I couldn’t argue any more. I couldn’t get my brain to think of a good response because his arguments were completely irrational. It was easier to just agree. I became a quiet, dull person – a shadow of my former self.
What is gaslighting?
- The term comes from a 1938 stage play Gas Light in which a husband attempts to convince his wife and others that she is insane – when he dims the gas lights, he insists she’s imagining it
- It is one tactic of coercive and controlling behaviour that aims to make a victim doubt themselves, their perception of events and even their own sanity, with devastating consequences, says Katie Ghose, chief executive of Women’s Aid
- Techniques include calling into question the victim’s memory of an incident, trivialising a victim’s thoughts or feelings, accusing the victim of lying or making things up, denying things like promises that have been made, and mocking the victim for their “misconceptions”
- Some of the signs to watch out for include: feeling confused, continually apologising to your partner, having trouble making simple decisions, and withholding information from friends and family so you don’t have to make excuses for your partner
- Am I in an abusive relationship?
I didn’t really look like myself either – he didn’t like me going to get a haircut because I had a male hairdresser, so I started cutting my own hair. I stopped wearing make-up or high heels. If I wore nice clothes, I was “dressing up” for somebody. I had to think about everything I did.
Before, I was confident, I was always happy, always laughing. If I laughed at something on TV, he would get angry – he thought I was laughing at him.
I trained myself not to be happy. Friends of mine have said, “How on Earth do you do that?” But it’s the only way to cope. If you don’t let yourself be happy, you can’t get too hurt or upset by what’s happening to you. It doesn’t make a lot of sense, looking back.

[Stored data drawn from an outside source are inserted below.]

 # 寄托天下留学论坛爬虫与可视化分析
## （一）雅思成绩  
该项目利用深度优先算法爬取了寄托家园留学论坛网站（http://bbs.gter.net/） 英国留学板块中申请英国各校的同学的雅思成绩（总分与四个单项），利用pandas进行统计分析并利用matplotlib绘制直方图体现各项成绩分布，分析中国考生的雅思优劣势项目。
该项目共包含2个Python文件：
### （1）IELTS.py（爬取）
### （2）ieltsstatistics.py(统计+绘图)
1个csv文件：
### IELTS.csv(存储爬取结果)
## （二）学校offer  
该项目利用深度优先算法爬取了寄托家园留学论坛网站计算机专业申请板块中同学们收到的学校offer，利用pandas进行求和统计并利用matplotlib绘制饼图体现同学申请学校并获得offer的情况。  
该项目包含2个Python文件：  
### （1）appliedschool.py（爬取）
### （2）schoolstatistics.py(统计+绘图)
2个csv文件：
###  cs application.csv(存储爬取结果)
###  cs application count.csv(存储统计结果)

I made two failed attempts to leave. But mostly I felt like I’d made my bed with this person, and I had given up too much to be with him. I hoped it would all turn around and it would be OK – but it never was. It’s a bit like a dog that isn’t treated well – it stays loyal to the person that feeds him.
The day he told me we were splitting up I thought I had won the lottery but a few months later, he decided he wanted to get back together. When I refused, he tried to lure me back to the house. That was really quite scary. He was on a mission – if he couldn’t have me, then nobody could. I was afraid he was going to kill us both.
I spent about three years hiding from him, constantly moving house. I completely disappeared.
What I didn’t realise was that it would take years for me to get back to being myself and repair the damage he did to me.
I will never forgive him and I’m telling my story so that hopefully it might help somebody else.